Clay Parton and Troy Kooper have worked together under the banners of several different names (Breast and El Buzzard), but the latest incarnation, Parton Kooper Planetarium, stands out from the others.
The songs on their album “glass & bone” are ghostly, rich in harmonic depth and tend to smolder in the mind like a late-night fire. The 13 tracks are like glowing charcoal that invites you to poke around and create new flickers of flame.
The first track, “In a Desert” invokes the classic Ennio Marricone sound, deeply layered, grounded in a reverberated hook that hovers above the orchestral movements like the sun on a gunfighter’s back. It’s very Spaghetti Western, it’s very new and it sings to the Clint Eastwood in all our hearts.
[youtube]http://www.youtube.com/watch?v=GfSC7Nq0c24[/youtube]
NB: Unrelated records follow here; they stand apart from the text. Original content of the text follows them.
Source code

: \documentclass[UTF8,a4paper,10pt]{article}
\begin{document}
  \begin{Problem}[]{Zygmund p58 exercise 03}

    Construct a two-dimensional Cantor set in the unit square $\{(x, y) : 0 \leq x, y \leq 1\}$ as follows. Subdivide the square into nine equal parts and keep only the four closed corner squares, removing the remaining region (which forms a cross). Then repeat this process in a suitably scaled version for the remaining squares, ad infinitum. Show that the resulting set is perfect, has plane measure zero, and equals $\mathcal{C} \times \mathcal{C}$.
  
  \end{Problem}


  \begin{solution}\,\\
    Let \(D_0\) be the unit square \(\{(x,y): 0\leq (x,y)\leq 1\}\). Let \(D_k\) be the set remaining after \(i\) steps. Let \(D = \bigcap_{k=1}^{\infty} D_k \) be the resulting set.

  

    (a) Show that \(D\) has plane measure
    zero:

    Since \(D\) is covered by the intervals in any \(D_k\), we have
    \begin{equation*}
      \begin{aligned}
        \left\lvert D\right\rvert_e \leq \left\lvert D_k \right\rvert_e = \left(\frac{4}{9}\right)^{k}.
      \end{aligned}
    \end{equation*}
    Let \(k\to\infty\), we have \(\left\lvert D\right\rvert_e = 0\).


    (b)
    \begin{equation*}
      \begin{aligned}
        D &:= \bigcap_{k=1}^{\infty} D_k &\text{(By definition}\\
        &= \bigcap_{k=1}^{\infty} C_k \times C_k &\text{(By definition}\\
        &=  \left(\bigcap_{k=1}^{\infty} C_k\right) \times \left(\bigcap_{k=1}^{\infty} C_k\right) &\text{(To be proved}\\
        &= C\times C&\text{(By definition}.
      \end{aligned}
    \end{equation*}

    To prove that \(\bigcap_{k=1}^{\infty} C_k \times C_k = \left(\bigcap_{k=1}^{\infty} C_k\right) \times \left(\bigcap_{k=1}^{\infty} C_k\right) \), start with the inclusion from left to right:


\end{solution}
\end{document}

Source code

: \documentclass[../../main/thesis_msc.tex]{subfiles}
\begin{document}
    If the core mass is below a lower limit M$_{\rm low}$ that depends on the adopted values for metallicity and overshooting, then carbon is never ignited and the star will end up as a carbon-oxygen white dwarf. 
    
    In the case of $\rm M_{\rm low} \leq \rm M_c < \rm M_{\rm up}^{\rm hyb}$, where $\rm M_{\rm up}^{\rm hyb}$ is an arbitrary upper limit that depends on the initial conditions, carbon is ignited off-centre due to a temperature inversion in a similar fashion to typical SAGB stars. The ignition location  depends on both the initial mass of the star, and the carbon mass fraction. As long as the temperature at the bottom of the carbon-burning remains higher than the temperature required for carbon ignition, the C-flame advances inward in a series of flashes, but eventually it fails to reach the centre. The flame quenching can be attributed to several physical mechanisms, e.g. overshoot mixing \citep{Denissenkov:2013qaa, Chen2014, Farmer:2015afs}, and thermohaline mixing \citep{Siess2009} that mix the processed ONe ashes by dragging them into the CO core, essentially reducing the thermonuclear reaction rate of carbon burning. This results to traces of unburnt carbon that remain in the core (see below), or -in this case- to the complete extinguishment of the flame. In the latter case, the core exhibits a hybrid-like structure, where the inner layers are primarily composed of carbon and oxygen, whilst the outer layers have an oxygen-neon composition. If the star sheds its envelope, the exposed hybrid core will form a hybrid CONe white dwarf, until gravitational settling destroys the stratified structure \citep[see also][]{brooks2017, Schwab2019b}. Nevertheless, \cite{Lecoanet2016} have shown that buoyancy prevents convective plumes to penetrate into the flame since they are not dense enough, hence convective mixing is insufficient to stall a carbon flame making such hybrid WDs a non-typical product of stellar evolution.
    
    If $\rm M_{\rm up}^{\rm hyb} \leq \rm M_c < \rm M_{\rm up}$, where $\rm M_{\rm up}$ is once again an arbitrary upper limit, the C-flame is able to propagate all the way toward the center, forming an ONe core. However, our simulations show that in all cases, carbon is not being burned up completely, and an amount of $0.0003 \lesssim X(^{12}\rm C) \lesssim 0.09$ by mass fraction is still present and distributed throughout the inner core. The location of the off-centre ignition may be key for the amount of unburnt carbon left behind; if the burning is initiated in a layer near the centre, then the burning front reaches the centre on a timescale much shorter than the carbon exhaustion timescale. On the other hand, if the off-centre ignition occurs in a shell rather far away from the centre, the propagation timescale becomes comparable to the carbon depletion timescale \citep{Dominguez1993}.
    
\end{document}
While “In a Desert” will take you to where the buffalo roam, and the conceptualized “So Below” will make your calculator explode with its “hidden threes” motif, “Future Unions” transports the listener to a funky backwater where danger is your friend and questions go unanswered. It seems like the soundtrack to a movie starring Sean Penn, Gary Oldman and Christopher Walken playing the same character. It’s a comfortingly confusing piece of music—the kind that makes you want to squint in hope of reaching a more granular understanding of its elusive meaning. Somehow, Parton and Kooper achieve this while creating sounds that are easy to listen to, with hooks you won’t mind stuck in your head.
The two are elusive and familiar in terms of the music they create. They gamble by creating music that is engaging and interesting, but ultimately so different it’s difficult to rationalize why these two spent two years, countless hours and dollars creating their opus. When asked the proverbial “heads or tails” question, Kooper plainly chose “Tails,” while Parton chose, “Edge. I know it’s not likely, but how smart will I look when it happens?”
Parton Kooper Planatarium’s “glass & bone” is easy listen to; it’s a collection of musical moments waiting for scenery, and it’s up to the listener to provide that backdrop.
The 13″ album is available for $13 or for free download via The Static Cult Label.